◆ What needs to be done: Every line holding the string "know" should be copied out of the listing.

◆ Data extracts:
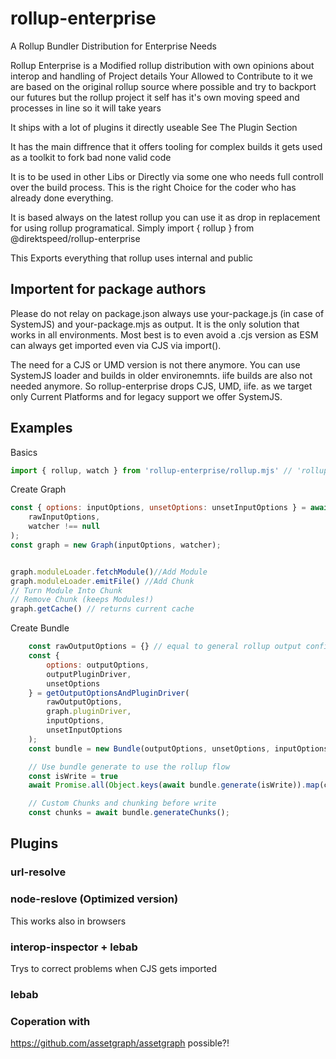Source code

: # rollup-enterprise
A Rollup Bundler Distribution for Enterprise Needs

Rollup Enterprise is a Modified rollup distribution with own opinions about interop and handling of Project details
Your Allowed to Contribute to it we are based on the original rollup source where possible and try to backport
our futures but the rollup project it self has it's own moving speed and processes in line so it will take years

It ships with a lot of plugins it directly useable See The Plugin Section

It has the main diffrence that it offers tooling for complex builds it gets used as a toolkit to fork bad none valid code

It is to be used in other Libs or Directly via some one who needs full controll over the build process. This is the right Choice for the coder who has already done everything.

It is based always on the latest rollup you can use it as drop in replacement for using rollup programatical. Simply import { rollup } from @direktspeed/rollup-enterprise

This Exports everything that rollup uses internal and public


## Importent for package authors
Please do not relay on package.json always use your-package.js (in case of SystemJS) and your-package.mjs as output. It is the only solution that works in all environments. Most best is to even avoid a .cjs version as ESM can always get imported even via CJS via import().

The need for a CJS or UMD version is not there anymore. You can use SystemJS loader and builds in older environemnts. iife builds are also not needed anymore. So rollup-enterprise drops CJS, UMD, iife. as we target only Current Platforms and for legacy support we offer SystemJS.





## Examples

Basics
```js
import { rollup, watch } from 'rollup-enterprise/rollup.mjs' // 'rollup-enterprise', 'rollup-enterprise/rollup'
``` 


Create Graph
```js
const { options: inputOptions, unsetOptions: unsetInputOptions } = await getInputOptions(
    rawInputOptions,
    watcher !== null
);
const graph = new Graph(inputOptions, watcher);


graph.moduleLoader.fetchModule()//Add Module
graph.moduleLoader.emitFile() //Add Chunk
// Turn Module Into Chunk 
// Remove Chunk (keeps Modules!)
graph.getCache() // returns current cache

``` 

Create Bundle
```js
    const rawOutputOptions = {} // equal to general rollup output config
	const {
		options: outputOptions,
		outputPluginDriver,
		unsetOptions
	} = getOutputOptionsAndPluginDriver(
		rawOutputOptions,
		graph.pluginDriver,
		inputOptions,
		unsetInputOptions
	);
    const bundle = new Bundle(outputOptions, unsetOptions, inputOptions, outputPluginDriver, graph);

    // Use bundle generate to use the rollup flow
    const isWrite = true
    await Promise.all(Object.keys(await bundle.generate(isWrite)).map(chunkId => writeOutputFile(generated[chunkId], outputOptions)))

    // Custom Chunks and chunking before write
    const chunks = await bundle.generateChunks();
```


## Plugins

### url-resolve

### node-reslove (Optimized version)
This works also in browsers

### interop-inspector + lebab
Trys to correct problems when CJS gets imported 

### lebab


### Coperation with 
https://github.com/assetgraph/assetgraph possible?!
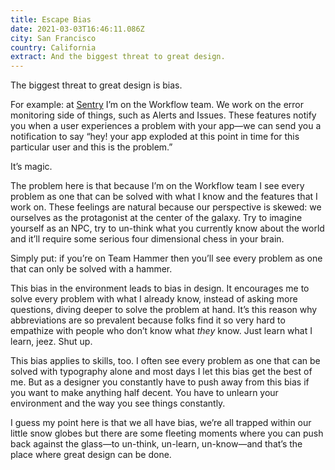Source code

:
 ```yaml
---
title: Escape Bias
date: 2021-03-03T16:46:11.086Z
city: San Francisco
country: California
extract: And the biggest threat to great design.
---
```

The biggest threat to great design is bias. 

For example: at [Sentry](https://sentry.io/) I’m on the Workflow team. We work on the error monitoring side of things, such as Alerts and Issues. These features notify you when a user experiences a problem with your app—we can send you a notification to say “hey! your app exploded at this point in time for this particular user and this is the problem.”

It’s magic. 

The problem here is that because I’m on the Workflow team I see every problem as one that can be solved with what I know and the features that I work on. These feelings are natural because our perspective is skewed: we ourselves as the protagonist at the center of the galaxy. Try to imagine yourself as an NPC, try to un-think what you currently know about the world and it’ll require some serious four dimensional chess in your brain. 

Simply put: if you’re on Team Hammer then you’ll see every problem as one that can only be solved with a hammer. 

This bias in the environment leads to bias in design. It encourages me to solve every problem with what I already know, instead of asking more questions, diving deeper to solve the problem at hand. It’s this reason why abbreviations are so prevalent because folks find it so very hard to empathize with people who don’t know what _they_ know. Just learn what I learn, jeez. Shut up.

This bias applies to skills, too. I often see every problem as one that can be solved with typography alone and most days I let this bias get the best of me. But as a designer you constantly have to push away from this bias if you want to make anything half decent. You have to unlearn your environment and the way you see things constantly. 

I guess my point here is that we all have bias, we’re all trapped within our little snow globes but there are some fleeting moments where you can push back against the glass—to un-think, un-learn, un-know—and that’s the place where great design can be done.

◆ Task output:
The problem here is that because I’m on the Workflow team I see every problem as one that can be solved with what I know and the features that I work on. These feelings are natural because our perspective is skewed: we ourselves as the protagonist at the center of the galaxy. Try to imagine yourself as an NPC, try to un-think what you currently know about the world and it’ll require some serious four dimensional chess in your brain. 
This bias in the environment leads to bias in design. It encourages me to solve every problem with what I already know, instead of asking more questions, diving deeper to solve the problem at hand. It’s this reason why abbreviations are so prevalent because folks find it so very hard to empathize with people who don’t know what _they_ know. Just learn what I learn, jeez. Shut up.
I guess my point here is that we all have bias, we’re all trapped within our little snow globes but there are some fleeting moments where you can push back against the glass—to un-think, un-learn, un-know—and that’s the place where great design can be done.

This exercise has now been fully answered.